In Defense of the Ryan/Wyden Medicare Plan
In fact, it would be fair to say that virtually everyone who has taken a serious look at the Medicare program’s cost problems (which also date from the inception of the program) has come to the same conclusion. Instead of basing the program’s contribution to premiums on the cost of care in the traditional FFS health plan, the government contribution should be based on bids from competing health plans, including both private plans and traditional FFS Medicare. Jessica Vistnes and her colleagues at the Agency for Healthcare Research and Quality found that offering multiple health plans with a level dollar contribution to premiums minimized total healthcare costs compared to offering only one plan.
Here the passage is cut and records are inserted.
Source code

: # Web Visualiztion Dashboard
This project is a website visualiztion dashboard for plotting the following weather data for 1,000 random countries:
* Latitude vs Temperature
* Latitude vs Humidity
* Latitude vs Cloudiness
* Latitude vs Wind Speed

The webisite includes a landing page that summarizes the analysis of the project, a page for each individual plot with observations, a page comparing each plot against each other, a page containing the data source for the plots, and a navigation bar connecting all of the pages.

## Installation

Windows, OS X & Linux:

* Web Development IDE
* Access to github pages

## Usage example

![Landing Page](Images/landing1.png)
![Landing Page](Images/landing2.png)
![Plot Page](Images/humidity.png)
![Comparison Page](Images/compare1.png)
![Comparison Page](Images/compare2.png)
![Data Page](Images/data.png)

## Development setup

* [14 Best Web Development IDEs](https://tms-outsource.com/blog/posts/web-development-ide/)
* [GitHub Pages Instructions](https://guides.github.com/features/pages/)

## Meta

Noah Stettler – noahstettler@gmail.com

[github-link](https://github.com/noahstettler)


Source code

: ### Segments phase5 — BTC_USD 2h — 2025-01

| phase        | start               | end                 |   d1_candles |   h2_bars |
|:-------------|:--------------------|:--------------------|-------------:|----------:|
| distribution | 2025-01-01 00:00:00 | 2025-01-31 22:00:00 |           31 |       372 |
Roger Feldman at the University of Minnesota recently estimated that premium support would result in immediate savings to the Medicare program of 9.5 percent of total program cost–5.6 percent more than the provisions in President Obama’s Affordable Care Act.
Source: Bryan Dowd writing in The American.
Competition? Government?! Surely, you jest, Sir.
Ryan/Wyden would be a good answer to our current health care problems. But there’s only one problem: all the third parties who’ve been collecting excess revenues in guaranteed markets, and then making generous contributions to Congress, would lose the good deal they now have. It won’t happen; not in my lifetime.
I like Feldman’s analysis. I also like the idea of making Medicare a defined contribution system.